Task instructions
What lines of the data below hold the string "parskip"? Copy each one out.

Collected data
^^^^^^^^^^^^^^^^

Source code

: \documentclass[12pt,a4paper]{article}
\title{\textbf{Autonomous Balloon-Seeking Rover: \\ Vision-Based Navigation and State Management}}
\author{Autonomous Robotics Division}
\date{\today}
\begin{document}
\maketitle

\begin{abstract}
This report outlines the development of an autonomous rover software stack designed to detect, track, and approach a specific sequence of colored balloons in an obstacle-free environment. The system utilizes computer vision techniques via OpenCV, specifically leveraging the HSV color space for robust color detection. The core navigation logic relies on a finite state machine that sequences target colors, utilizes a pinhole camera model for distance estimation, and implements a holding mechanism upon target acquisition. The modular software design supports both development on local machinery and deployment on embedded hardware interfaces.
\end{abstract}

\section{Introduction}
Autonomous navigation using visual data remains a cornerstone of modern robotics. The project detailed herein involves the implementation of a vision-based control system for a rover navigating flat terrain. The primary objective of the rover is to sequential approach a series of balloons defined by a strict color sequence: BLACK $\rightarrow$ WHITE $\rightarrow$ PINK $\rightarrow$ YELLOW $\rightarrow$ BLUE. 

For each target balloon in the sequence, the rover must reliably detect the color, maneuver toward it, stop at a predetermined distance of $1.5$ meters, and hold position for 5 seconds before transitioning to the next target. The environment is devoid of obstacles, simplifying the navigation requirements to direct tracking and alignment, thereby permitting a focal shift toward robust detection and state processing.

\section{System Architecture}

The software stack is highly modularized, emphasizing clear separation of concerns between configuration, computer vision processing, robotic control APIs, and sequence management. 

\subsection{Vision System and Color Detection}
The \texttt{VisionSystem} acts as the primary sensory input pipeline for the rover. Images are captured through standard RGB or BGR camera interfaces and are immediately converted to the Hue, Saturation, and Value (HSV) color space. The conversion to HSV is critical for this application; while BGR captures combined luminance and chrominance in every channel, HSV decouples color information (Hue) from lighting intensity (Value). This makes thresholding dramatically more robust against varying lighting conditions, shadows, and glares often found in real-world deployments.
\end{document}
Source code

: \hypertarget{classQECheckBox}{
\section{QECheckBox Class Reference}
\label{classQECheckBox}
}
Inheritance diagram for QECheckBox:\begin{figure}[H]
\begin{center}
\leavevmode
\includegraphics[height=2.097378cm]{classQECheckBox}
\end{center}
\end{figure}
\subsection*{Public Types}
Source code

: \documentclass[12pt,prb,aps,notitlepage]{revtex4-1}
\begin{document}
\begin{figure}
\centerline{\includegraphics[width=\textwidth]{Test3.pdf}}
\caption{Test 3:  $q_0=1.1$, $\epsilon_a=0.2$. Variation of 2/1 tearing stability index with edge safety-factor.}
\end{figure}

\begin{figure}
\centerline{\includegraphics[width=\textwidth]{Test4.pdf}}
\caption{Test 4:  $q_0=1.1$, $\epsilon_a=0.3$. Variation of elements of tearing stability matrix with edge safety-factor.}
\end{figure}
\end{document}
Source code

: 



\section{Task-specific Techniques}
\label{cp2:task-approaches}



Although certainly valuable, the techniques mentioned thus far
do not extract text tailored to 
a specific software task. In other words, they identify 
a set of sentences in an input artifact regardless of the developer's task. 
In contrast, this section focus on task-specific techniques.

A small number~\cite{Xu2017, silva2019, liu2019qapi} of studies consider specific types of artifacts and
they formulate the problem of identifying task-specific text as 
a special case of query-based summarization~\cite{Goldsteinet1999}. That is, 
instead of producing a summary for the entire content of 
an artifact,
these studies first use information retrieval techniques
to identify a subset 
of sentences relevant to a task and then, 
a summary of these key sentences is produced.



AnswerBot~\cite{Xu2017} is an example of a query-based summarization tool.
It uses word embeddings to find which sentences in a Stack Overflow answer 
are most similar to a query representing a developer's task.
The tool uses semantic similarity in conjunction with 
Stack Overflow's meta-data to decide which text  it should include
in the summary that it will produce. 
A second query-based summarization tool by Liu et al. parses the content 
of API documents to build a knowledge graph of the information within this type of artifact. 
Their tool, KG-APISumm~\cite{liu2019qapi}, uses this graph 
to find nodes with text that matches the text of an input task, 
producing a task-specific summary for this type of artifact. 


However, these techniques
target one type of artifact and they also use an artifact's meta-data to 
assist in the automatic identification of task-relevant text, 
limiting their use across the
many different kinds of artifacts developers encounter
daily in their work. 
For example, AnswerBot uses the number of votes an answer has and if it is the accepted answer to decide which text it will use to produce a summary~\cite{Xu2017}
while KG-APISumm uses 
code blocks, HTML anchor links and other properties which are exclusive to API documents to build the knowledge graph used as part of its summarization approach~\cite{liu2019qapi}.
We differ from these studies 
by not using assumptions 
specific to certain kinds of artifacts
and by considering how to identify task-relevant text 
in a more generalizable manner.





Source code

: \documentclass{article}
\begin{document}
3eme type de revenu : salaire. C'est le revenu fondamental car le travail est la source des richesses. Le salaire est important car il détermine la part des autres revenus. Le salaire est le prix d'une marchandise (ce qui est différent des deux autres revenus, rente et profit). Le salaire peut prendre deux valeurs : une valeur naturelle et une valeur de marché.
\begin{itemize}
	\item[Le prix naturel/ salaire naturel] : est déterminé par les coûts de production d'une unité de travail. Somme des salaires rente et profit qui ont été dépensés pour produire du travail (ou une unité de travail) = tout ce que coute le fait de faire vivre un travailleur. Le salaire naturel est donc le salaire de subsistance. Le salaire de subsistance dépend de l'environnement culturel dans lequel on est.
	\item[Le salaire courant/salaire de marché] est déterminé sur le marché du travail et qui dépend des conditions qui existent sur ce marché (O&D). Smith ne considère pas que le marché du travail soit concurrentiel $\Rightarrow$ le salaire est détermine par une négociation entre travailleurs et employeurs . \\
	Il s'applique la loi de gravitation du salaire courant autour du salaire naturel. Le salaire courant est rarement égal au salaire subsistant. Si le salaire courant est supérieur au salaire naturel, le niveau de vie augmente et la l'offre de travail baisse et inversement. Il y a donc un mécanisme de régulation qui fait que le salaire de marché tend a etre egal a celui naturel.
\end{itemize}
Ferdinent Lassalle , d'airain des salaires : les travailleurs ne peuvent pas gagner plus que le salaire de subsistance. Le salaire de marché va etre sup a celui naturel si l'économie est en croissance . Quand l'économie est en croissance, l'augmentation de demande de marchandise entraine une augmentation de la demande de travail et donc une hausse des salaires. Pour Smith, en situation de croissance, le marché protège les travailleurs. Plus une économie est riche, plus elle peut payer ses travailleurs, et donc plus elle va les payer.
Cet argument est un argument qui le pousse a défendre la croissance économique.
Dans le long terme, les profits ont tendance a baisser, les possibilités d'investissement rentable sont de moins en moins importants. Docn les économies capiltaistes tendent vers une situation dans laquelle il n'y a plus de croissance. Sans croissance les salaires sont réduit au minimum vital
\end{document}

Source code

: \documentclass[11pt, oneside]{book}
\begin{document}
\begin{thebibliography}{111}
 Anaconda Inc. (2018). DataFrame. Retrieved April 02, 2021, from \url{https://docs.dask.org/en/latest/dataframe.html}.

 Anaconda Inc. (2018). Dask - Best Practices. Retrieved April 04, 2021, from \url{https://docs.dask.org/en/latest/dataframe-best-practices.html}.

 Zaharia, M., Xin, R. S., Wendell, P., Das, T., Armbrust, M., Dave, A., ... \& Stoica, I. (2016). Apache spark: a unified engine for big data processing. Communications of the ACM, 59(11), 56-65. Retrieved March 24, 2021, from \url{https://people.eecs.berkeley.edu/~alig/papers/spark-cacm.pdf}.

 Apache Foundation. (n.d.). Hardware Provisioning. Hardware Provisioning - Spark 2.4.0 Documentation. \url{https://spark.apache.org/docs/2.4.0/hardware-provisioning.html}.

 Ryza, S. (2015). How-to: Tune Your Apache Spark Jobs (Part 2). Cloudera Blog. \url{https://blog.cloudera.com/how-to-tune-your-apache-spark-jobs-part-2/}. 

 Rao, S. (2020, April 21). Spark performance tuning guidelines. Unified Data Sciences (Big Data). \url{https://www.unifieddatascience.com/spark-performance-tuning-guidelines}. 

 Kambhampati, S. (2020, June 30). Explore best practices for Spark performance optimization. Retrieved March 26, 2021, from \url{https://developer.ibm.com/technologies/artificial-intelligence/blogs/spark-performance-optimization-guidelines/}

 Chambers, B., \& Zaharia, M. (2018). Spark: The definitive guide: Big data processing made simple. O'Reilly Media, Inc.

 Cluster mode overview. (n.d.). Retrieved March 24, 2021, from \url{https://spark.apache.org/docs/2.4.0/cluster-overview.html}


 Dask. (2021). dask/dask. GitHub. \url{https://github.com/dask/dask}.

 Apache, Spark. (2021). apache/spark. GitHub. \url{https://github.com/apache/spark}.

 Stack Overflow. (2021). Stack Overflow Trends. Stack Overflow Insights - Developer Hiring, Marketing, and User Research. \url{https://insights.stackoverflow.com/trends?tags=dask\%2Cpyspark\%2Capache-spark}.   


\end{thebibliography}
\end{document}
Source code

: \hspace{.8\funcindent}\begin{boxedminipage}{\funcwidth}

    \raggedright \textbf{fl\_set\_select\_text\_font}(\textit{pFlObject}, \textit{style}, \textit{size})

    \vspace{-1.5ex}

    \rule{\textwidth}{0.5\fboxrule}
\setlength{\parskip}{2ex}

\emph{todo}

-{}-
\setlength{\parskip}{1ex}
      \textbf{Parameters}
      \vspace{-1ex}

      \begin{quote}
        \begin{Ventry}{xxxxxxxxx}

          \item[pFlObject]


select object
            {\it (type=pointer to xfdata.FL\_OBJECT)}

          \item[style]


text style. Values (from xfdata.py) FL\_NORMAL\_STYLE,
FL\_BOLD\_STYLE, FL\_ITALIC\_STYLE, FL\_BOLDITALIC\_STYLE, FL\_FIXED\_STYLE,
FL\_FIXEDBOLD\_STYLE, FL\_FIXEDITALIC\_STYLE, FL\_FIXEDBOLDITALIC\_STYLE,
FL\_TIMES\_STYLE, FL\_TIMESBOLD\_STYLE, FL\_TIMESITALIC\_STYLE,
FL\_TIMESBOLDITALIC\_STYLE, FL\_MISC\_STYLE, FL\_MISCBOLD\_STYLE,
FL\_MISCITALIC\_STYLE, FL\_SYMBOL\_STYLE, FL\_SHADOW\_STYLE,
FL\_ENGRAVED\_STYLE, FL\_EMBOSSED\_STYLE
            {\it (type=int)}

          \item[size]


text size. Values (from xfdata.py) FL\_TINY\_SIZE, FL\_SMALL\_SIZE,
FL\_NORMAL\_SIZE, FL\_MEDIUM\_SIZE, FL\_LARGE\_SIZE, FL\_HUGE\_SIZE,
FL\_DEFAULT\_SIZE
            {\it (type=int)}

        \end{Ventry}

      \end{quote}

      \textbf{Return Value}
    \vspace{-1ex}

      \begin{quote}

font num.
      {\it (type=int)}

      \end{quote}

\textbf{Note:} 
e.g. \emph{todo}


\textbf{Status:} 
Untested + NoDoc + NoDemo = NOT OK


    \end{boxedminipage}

^^^^^^^^^^^^^^^^

Task response
\setlength{\parskip}{2ex}
\setlength{\parskip}{1ex}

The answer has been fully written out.